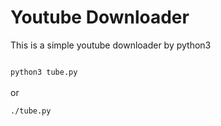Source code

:# Youtube Downloader

This is a simple youtube downloader by python3 

<code>
python3 tube.py
</code>
</br>or</br>
<code>
./tube.py
</code>
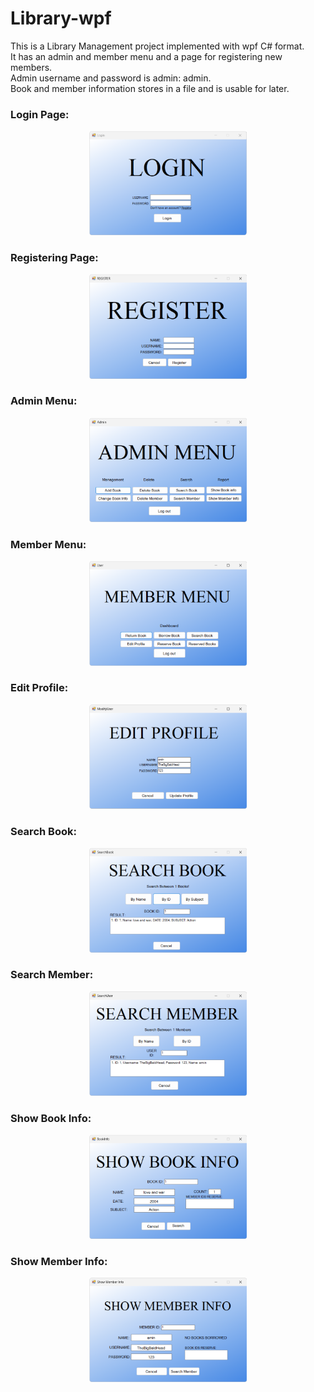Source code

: # Library-wpf
This is a Library Management project implemented with wpf C# format.\
It has an admin and member menu and a page for registering new members.\
Admin username and password is admin: admin.\
Book and member information stores in a file and is usable for later.
<h3>Login Page:</h3>
<p align="center">
  <img src="https://github.com/TheBigBaldHead/Library-wpf/blob/main/pictures/login.png" width=50% height=50% title="Login Page">
</p>
<h3>
  Registering Page:</h3>
<p align="center">
  <img src="https://github.com/TheBigBaldHead/Library-wpf/blob/main/pictures/register.png" width=50% height=50% title="Register Page">
</p>
<h3>
  Admin Menu:</h3>
<p align="center">
  <img src="https://github.com/TheBigBaldHead/Library-wpf/blob/main/pictures/admin_menu.png" width=50% height=50% title="Admin Menu">
</p>
<h3>
  Member Menu:</h3>
<p align="center">
  <img src="https://github.com/TheBigBaldHead/Library-wpf/blob/main/pictures/member_menu.png" width=50% height=50% title="Member Menu">
</p>
<h3>
  Edit Profile:</h3>
<p align="center">
  <img src="https://github.com/TheBigBaldHead/Library-wpf/blob/main/pictures/edit_profile.png" width=50% height=50% title="Edit Profile">
</p>
<h3>
  Search Book:</h3>
<p align="center">
  <img src="https://github.com/TheBigBaldHead/Library-wpf/blob/main/pictures/search_book.png" width=50% height=50% title="Search Book">
</p>
<h3>
  Search Member:</h3>
<p align="center">
  <img src="https://github.com/TheBigBaldHead/Library-wpf/blob/main/pictures/search_member.png" width=50% height=50% title="Search Member">
</p>
<h3>
  Show Book Info:</h3>
<p align="center">
  <img src="https://github.com/TheBigBaldHead/Library-wpf/blob/main/pictures/show_book_info.png" width=50% height=50% title="Show Book Info">
</p>
<h3>
  Show Member Info:</h3>
<p align="center">
  <img src="https://github.com/TheBigBaldHead/Library-wpf/blob/main/pictures/show_member_info.png" width=50% height=50% title="Show Member Info">
</p>


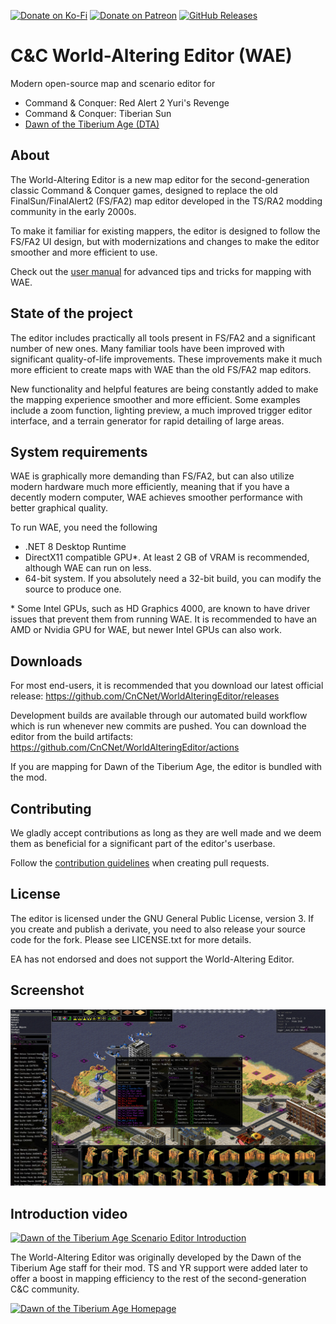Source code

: [![Donate on Ko-Fi](https://img.shields.io/badge/Donate-KoFi-green.svg)](https://ko-fi.com/rampastring)
[![Donate on Patreon](https://img.shields.io/badge/Donate-Patreon-red.svg)](https://www.patreon.com/rampastring)
[![GitHub Releases](https://img.shields.io/github/downloads/CnCNet/WorldAlteringEditor/total.svg)](https://github.com/CnCNet/WorldAlteringEditor/releases)

# C&C World-Altering Editor (WAE)

Modern open-source map and scenario editor for

- Command & Conquer: Red Alert 2 Yuri's Revenge
- Command & Conquer: Tiberian Sun
- [Dawn of the Tiberium Age (DTA)](https://www.moddb.com/mods/the-dawn-of-the-tiberium-age)

## About

The World-Altering Editor is a new map editor for the second-generation classic Command & Conquer games,
designed to replace the old FinalSun/FinalAlert2 (FS/FA2) map editor developed in the TS/RA2 modding community in the early 2000s.

To make it familiar for existing mappers, the editor is designed to follow the FS/FA2 UI design,
but with modernizations and changes to make the editor smoother and more efficient to use.

Check out the [user manual](docs/Manual.md) for advanced tips and tricks for mapping with WAE.

## State of the project

The editor includes practically all tools present in FS/FA2 and a significant number of
new ones. Many familiar tools have been improved with significant quality-of-life improvements.
These improvements make it much more efficient to create maps with WAE than the old FS/FA2 map editors.

New functionality and helpful features are being constantly added to make the mapping experience smoother and more efficient.
Some examples include a zoom function, lighting preview, a much improved trigger editor interface, and a terrain generator for rapid detailing of large areas.

## System requirements

WAE is graphically more demanding than FS/FA2, but can also utilize modern hardware
much more efficiently, meaning that if you have a decently modern computer, WAE achieves smoother
performance with better graphical quality.

To run WAE, you need the following

- .NET 8 Desktop Runtime
- DirectX11 compatible GPU\*. At least 2 GB of VRAM is recommended, although WAE can run on less.
- 64-bit system. If you absolutely need a 32-bit build, you can modify the source to produce one.

\* Some Intel GPUs, such as HD Graphics 4000, are known to have driver issues that prevent them from running WAE. It is recommended to have an AMD or Nvidia GPU for WAE, but newer Intel GPUs can also work.

## Downloads

For most end-users, it is recommended that you download our latest official release: https://github.com/CnCNet/WorldAlteringEditor/releases

Development builds are available through our automated build workflow which is run whenever new commits are pushed. You can download the editor from the build artifacts:
https://github.com/CnCNet/WorldAlteringEditor/actions

If you are mapping for Dawn of the Tiberium Age, the editor is bundled with the mod.

## Contributing

We gladly accept contributions as long as they are well made and we deem them as beneficial for a significant part of the editor's userbase.

Follow the [contribution guidelines](docs/Contributing.md) when creating pull requests.

## License

The editor is licensed under the GNU General Public License, version 3.
If you create and publish a derivate, you need to also release your source code for the fork.
Please see LICENSE.txt for more details.

EA has not endorsed and does not support the World-Altering Editor.

## Screenshot

![Screenshot of the editor](docs/images/mapeditor.jpg "Map Editor Screenshot")

## Introduction video

[![Dawn of the Tiberium Age Scenario Editor Introduction](docs/images/videopreview.jpg)](https://www.youtube.com/watch?v=jIcr3nCqx7M "Dawn of the Tiberium Age Scenario Editor Introduction")

The World-Altering Editor was originally developed by the Dawn of the Tiberium Age staff for their mod. TS and YR support were added later to offer a boost in mapping efficiency to the rest of the second-generation C&C community.

[![Dawn of the Tiberium Age Homepage](docs/images/dtalogo.png)](https://www.moddb.com/mods/the-dawn-of-the-tiberium-age "Dawn of the Tiberium Age Homepage")
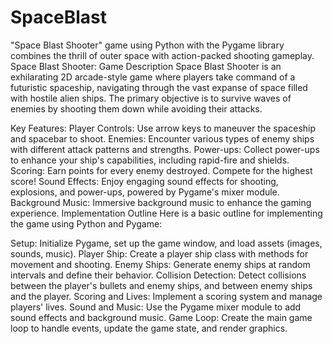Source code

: # SpaceBlast
"Space Blast Shooter" game using Python with the Pygame library combines the thrill of outer space with action-packed shooting gameplay. 
Space Blast Shooter: Game Description
Space Blast Shooter is an exhilarating 2D arcade-style game where players take command of a futuristic spaceship, navigating through the vast expanse of space filled with hostile alien ships. The primary objective is to survive waves of enemies by shooting them down while avoiding their attacks.

Key Features:
Player Controls: Use arrow keys to maneuver the spaceship and spacebar to shoot.
Enemies: Encounter various types of enemy ships with different attack patterns and strengths.
Power-ups: Collect power-ups to enhance your ship's capabilities, including rapid-fire and shields.
Scoring: Earn points for every enemy destroyed. Compete for the highest score!
Sound Effects: Enjoy engaging sound effects for shooting, explosions, and power-ups, powered by Pygame's mixer module.
Background Music: Immersive background music to enhance the gaming experience.
Implementation Outline
Here is a basic outline for implementing the game using Python and Pygame:

Setup: Initialize Pygame, set up the game window, and load assets (images, sounds, music).
Player Ship: Create a player ship class with methods for movement and shooting.
Enemy Ships: Generate enemy ships at random intervals and define their behavior.
Collision Detection: Detect collisions between the player's bullets and enemy ships, and between enemy ships and the player.
Scoring and Lives: Implement a scoring system and manage players' lives.
Sound and Music: Use the Pygame mixer module to add sound effects and background music.
Game Loop: Create the main game loop to handle events, update the game state, and render graphics.
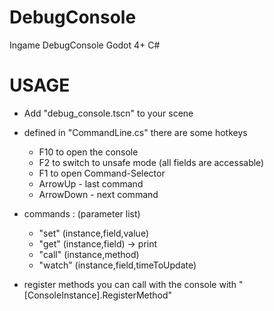 # DebugConsole
Ingame DebugConsole Godot 4+ C#

# USAGE

- Add "debug_console.tscn" to your scene
- defined in "CommandLine.cs" there are some hotkeys
	- F10 to open the console
	- F2 to switch to unsafe mode (all fields are accessable)
	- F1 to open Command-Selector
	- ArrowUp - last command
	- ArrowDown - next command

- commands : (parameter list)
	- "set" (instance,field,value)
	- "get" (instance,field) -> print
	- "call" (instance,method)
	- "watch" (instance,field,timeToUpdate)
	
		
- register methods you can call with the console with "[ConsoleInstance].RegisterMethod"


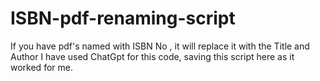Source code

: # ISBN-pdf-renaming-script
If you have pdf's named with ISBN No , it will replace it with the Title and Author
I have used ChatGpt for this code, saving this script here as it worked for me.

Work instructions ->
Excluding pictures, print all lines above exactly.

Reply to the task ->
Source code

:# Youtube Downloader

This is a simple youtube downloader by python3 

<code>
python3 tube.py
</code>
</br>or</br>
<code>
./tube.py
</code>
Source code

: # Library-wpf
This is a Library Management project implemented with wpf C# format.\
It has an admin and member menu and a page for registering new members.\
Admin username and password is admin: admin.\
Book and member information stores in a file and is usable for later.
<h3>Login Page:</h3>
<p align="center">
  <img src="https://github.com/TheBigBaldHead/Library-wpf/blob/main/pictures/login.png" width=50% height=50% title="Login Page">
</p>
<h3>
  Registering Page:</h3>
<p align="center">
  <img src="https://github.com/TheBigBaldHead/Library-wpf/blob/main/pictures/register.png" width=50% height=50% title="Register Page">
</p>
<h3>
  Admin Menu:</h3>
<p align="center">
  <img src="https://github.com/TheBigBaldHead/Library-wpf/blob/main/pictures/admin_menu.png" width=50% height=50% title="Admin Menu">
</p>
<h3>
  Member Menu:</h3>
<p align="center">
  <img src="https://github.com/TheBigBaldHead/Library-wpf/blob/main/pictures/member_menu.png" width=50% height=50% title="Member Menu">
</p>
<h3>
  Edit Profile:</h3>
<p align="center">
  <img src="https://github.com/TheBigBaldHead/Library-wpf/blob/main/pictures/edit_profile.png" width=50% height=50% title="Edit Profile">
</p>
<h3>
  Search Book:</h3>
<p align="center">
  <img src="https://github.com/TheBigBaldHead/Library-wpf/blob/main/pictures/search_book.png" width=50% height=50% title="Search Book">
</p>
<h3>
  Search Member:</h3>
<p align="center">
  <img src="https://github.com/TheBigBaldHead/Library-wpf/blob/main/pictures/search_member.png" width=50% height=50% title="Search Member">
</p>
<h3>
  Show Book Info:</h3>
<p align="center">
  <img src="https://github.com/TheBigBaldHead/Library-wpf/blob/main/pictures/show_book_info.png" width=50% height=50% title="Show Book Info">
</p>
<h3>
  Show Member Info:</h3>
<p align="center">
  <img src="https://github.com/TheBigBaldHead/Library-wpf/blob/main/pictures/show_member_info.png" width=50% height=50% title="Show Member Info">
</p>


Source code

: [![Donate on Ko-Fi](https://img.shields.io/badge/Donate-KoFi-green.svg)](https://ko-fi.com/rampastring)
[![Donate on Patreon](https://img.shields.io/badge/Donate-Patreon-red.svg)](https://www.patreon.com/rampastring)
[![GitHub Releases](https://img.shields.io/github/downloads/CnCNet/WorldAlteringEditor/total.svg)](https://github.com/CnCNet/WorldAlteringEditor/releases)

# C&C World-Altering Editor (WAE)

Modern open-source map and scenario editor for

- Command & Conquer: Red Alert 2 Yuri's Revenge
- Command & Conquer: Tiberian Sun
- [Dawn of the Tiberium Age (DTA)](https://www.moddb.com/mods/the-dawn-of-the-tiberium-age)

## About

The World-Altering Editor is a new map editor for the second-generation classic Command & Conquer games,
designed to replace the old FinalSun/FinalAlert2 (FS/FA2) map editor developed in the TS/RA2 modding community in the early 2000s.

To make it familiar for existing mappers, the editor is designed to follow the FS/FA2 UI design,
but with modernizations and changes to make the editor smoother and more efficient to use.

Check out the [user manual](docs/Manual.md) for advanced tips and tricks for mapping with WAE.

## State of the project

The editor includes practically all tools present in FS/FA2 and a significant number of
new ones. Many familiar tools have been improved with significant quality-of-life improvements.
These improvements make it much more efficient to create maps with WAE than the old FS/FA2 map editors.

New functionality and helpful features are being constantly added to make the mapping experience smoother and more efficient.
Some examples include a zoom function, lighting preview, a much improved trigger editor interface, and a terrain generator for rapid detailing of large areas.

## System requirements

WAE is graphically more demanding than FS/FA2, but can also utilize modern hardware
much more efficiently, meaning that if you have a decently modern computer, WAE achieves smoother
performance with better graphical quality.

To run WAE, you need the following

- .NET 8 Desktop Runtime
- DirectX11 compatible GPU\*. At least 2 GB of VRAM is recommended, although WAE can run on less.
- 64-bit system. If you absolutely need a 32-bit build, you can modify the source to produce one.

\* Some Intel GPUs, such as HD Graphics 4000, are known to have driver issues that prevent them from running WAE. It is recommended to have an AMD or Nvidia GPU for WAE, but newer Intel GPUs can also work.

## Downloads

For most end-users, it is recommended that you download our latest official release: https://github.com/CnCNet/WorldAlteringEditor/releases

Development builds are available through our automated build workflow which is run whenever new commits are pushed. You can download the editor from the build artifacts:
https://github.com/CnCNet/WorldAlteringEditor/actions

If you are mapping for Dawn of the Tiberium Age, the editor is bundled with the mod.

## Contributing

We gladly accept contributions as long as they are well made and we deem them as beneficial for a significant part of the editor's userbase.

Follow the [contribution guidelines](docs/Contributing.md) when creating pull requests.

## License

The editor is licensed under the GNU General Public License, version 3.
If you create and publish a derivate, you need to also release your source code for the fork.
Please see LICENSE.txt for more details.

EA has not endorsed and does not support the World-Altering Editor.

## Screenshot

![Screenshot of the editor](docs/images/mapeditor.jpg "Map Editor Screenshot")

## Introduction video

[![Dawn of the Tiberium Age Scenario Editor Introduction](docs/images/videopreview.jpg)](https://www.youtube.com/watch?v=jIcr3nCqx7M "Dawn of the Tiberium Age Scenario Editor Introduction")

The World-Altering Editor was originally developed by the Dawn of the Tiberium Age staff for their mod. TS and YR support were added later to offer a boost in mapping efficiency to the rest of the second-generation C&C community.

[![Dawn of the Tiberium Age Homepage](docs/images/dtalogo.png)](https://www.moddb.com/mods/the-dawn-of-the-tiberium-age "Dawn of the Tiberium Age Homepage")
Source code

: # SpaceBlast
"Space Blast Shooter" game using Python with the Pygame library combines the thrill of outer space with action-packed shooting gameplay. 
Space Blast Shooter: Game Description
Space Blast Shooter is an exhilarating 2D arcade-style game where players take command of a futuristic spaceship, navigating through the vast expanse of space filled with hostile alien ships. The primary objective is to survive waves of enemies by shooting them down while avoiding their attacks.

Key Features:
Player Controls: Use arrow keys to maneuver the spaceship and spacebar to shoot.
Enemies: Encounter various types of enemy ships with different attack patterns and strengths.
Power-ups: Collect power-ups to enhance your ship's capabilities, including rapid-fire and shields.
Scoring: Earn points for every enemy destroyed. Compete for the highest score!
Sound Effects: Enjoy engaging sound effects for shooting, explosions, and power-ups, powered by Pygame's mixer module.
Background Music: Immersive background music to enhance the gaming experience.
Implementation Outline
Here is a basic outline for implementing the game using Python and Pygame:

Setup: Initialize Pygame, set up the game window, and load assets (images, sounds, music).
Player Ship: Create a player ship class with methods for movement and shooting.
Enemy Ships: Generate enemy ships at random intervals and define their behavior.
Collision Detection: Detect collisions between the player's bullets and enemy ships, and between enemy ships and the player.
Scoring and Lives: Implement a scoring system and manage players' lives.
Sound and Music: Use the Pygame mixer module to add sound effects and background music.
Game Loop: Create the main game loop to handle events, update the game state, and render graphics.
 # DebugConsole
Ingame DebugConsole Godot 4+ C#

# USAGE

- Add "debug_console.tscn" to your scene
- defined in "CommandLine.cs" there are some hotkeys
	- F10 to open the console
	- F2 to switch to unsafe mode (all fields are accessable)
	- F1 to open Command-Selector
	- ArrowUp - last command
	- ArrowDown - next command

- commands : (parameter list)
	- "set" (instance,field,value)
	- "get" (instance,field) -> print
	- "call" (instance,method)
	- "watch" (instance,field,timeToUpdate)
	
		
- register methods you can call with the console with "[ConsoleInstance].RegisterMethod"


Source code

: # ISBN-pdf-renaming-script
If you have pdf's named with ISBN No , it will replace it with the Title and Author
I have used ChatGpt for this code, saving this script here as it worked for me.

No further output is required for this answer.